▸ **Task objective**: From the data below, retype exactly the lines starting with the one that contains "本文使用的主要符号及其含义、" and ending with the one that contains "振子的高频介电常数 & — \\", both included.

━━━ Available records ━━━

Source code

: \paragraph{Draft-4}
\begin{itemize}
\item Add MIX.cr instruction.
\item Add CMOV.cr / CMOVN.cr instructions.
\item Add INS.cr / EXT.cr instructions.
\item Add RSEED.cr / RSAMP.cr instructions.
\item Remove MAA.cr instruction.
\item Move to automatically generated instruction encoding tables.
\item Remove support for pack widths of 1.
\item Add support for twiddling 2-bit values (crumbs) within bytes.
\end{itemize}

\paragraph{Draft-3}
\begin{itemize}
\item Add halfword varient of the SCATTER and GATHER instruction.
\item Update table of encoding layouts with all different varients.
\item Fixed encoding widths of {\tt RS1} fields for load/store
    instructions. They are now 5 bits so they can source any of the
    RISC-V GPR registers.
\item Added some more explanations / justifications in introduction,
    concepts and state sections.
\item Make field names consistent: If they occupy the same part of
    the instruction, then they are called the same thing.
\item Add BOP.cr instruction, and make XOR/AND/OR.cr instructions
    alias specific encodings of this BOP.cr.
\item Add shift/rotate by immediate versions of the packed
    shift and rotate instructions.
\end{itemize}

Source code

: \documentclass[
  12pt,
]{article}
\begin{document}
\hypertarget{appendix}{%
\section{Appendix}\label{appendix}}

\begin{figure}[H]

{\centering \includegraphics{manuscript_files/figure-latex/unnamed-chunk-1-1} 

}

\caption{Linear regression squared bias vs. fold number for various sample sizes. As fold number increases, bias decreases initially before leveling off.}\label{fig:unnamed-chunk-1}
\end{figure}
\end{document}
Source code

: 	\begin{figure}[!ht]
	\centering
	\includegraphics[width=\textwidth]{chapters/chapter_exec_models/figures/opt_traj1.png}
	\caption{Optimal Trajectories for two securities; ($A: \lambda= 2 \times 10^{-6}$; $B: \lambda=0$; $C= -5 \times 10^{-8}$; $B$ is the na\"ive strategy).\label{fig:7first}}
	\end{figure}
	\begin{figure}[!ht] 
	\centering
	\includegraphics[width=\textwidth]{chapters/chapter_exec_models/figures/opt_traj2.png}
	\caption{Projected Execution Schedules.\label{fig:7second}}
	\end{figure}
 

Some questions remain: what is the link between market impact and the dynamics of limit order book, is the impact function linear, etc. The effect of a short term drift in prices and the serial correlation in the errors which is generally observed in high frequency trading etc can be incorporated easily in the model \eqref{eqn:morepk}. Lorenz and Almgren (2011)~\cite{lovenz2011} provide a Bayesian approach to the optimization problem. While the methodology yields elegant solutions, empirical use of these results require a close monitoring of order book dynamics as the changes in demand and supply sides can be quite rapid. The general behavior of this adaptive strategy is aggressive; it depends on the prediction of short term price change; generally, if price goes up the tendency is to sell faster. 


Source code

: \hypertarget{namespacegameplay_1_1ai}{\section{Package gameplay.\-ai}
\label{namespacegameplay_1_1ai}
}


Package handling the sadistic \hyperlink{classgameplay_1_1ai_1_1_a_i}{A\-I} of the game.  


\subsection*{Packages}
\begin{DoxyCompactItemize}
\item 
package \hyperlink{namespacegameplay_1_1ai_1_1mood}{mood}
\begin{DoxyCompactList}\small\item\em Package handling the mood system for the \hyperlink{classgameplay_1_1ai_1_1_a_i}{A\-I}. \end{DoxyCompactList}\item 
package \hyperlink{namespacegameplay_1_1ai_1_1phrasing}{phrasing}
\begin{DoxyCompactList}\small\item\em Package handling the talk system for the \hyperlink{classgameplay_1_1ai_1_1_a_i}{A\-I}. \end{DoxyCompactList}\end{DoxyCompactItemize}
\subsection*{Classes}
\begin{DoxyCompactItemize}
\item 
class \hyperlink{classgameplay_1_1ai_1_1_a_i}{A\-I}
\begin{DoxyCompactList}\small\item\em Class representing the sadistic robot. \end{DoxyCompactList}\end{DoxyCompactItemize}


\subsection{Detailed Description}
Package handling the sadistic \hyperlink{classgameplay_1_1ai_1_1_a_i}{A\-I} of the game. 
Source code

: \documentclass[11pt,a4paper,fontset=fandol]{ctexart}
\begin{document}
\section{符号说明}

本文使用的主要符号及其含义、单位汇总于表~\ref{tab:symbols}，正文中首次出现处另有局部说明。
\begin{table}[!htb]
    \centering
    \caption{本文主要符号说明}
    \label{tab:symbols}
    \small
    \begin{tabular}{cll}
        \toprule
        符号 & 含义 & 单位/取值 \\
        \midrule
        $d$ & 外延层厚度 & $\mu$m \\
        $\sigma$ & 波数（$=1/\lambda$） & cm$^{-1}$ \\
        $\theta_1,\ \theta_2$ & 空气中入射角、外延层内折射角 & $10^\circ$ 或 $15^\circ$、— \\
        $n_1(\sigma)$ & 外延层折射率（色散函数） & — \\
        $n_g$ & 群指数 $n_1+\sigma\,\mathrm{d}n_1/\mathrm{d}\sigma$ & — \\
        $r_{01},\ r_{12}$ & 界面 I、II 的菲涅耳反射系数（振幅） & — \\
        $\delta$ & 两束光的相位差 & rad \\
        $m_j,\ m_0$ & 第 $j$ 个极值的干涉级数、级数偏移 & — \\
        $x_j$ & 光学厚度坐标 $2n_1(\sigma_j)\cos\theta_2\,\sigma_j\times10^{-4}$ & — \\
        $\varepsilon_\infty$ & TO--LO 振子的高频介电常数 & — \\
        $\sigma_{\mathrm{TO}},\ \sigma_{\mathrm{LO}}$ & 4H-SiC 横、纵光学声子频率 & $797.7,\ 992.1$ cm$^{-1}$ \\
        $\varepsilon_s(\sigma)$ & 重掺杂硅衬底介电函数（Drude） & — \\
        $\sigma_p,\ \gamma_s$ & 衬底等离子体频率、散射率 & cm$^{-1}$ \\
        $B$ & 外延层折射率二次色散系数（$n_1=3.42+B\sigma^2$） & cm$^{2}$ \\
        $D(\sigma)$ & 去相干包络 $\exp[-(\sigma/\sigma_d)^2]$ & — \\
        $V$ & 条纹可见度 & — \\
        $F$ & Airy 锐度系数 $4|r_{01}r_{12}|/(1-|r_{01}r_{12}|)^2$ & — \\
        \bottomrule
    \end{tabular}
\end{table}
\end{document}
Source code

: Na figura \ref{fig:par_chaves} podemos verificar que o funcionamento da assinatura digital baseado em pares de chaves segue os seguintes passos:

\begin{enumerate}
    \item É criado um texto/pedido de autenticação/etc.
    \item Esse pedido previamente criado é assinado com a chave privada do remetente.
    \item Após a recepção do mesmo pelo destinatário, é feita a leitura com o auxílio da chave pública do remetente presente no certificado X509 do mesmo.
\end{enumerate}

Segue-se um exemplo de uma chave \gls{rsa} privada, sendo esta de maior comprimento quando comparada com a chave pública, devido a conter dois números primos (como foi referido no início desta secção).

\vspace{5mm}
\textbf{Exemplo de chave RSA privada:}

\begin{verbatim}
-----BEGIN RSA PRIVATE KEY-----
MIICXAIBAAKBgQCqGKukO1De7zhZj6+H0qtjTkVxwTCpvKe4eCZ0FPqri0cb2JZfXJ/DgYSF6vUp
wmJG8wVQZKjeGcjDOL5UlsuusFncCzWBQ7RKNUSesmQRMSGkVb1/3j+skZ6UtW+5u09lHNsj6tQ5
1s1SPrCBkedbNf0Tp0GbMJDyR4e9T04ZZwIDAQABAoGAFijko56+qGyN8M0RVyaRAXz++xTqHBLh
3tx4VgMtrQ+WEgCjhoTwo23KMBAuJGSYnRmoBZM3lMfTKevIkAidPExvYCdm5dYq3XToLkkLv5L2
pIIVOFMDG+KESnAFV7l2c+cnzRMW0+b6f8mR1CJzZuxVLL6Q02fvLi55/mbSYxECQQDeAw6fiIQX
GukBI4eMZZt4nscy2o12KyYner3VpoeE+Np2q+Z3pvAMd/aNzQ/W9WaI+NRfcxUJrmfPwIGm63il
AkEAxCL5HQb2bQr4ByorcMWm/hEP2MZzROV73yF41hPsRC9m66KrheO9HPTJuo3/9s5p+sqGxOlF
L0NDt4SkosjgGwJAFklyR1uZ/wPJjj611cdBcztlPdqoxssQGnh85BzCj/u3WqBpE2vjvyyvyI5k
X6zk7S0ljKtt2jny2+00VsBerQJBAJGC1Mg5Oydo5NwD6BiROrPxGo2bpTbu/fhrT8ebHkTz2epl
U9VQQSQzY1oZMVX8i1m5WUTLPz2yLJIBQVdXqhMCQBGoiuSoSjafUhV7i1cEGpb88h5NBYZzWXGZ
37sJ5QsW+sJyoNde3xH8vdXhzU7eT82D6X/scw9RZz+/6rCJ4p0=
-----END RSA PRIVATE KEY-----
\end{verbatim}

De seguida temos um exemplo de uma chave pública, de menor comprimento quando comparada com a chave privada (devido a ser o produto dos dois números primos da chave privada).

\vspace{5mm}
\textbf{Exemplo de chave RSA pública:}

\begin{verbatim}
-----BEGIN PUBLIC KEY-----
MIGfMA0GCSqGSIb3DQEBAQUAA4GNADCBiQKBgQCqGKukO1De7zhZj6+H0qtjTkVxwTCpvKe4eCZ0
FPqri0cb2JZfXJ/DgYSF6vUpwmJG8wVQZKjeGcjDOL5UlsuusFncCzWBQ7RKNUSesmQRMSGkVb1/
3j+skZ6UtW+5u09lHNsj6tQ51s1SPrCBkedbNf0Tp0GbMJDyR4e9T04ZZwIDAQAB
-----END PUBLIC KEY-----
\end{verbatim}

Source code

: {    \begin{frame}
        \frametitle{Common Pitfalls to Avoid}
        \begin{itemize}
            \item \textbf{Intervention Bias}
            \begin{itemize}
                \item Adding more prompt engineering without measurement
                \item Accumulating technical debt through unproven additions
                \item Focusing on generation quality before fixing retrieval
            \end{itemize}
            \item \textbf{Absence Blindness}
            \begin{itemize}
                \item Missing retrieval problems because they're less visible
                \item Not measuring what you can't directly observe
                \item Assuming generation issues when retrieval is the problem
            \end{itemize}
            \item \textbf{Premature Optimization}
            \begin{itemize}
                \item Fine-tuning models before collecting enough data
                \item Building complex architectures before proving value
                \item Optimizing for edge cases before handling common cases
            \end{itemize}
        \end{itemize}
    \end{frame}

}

━━━

▸ **Task response**:
本文使用的主要符号及其含义、单位汇总于表~\ref{tab:symbols}，正文中首次出现处另有局部说明。
\begin{table}[!htb]
    \centering
    \caption{本文主要符号说明}
    \label{tab:symbols}
    \small
    \begin{tabular}{cll}
        \toprule
        符号 & 含义 & 单位/取值 \\
        \midrule
        $d$ & 外延层厚度 & $\mu$m \\
        $\sigma$ & 波数（$=1/\lambda$） & cm$^{-1}$ \\
        $\theta_1,\ \theta_2$ & 空气中入射角、外延层内折射角 & $10^\circ$ 或 $15^\circ$、— \\
        $n_1(\sigma)$ & 外延层折射率（色散函数） & — \\
        $n_g$ & 群指数 $n_1+\sigma\,\mathrm{d}n_1/\mathrm{d}\sigma$ & — \\
        $r_{01},\ r_{12}$ & 界面 I、II 的菲涅耳反射系数（振幅） & — \\
        $\delta$ & 两束光的相位差 & rad \\
        $m_j,\ m_0$ & 第 $j$ 个极值的干涉级数、级数偏移 & — \\
        $x_j$ & 光学厚度坐标 $2n_1(\sigma_j)\cos\theta_2\,\sigma_j\times10^{-4}$ & — \\
        $\varepsilon_\infty$ & TO--LO 振子的高频介电常数 & — \\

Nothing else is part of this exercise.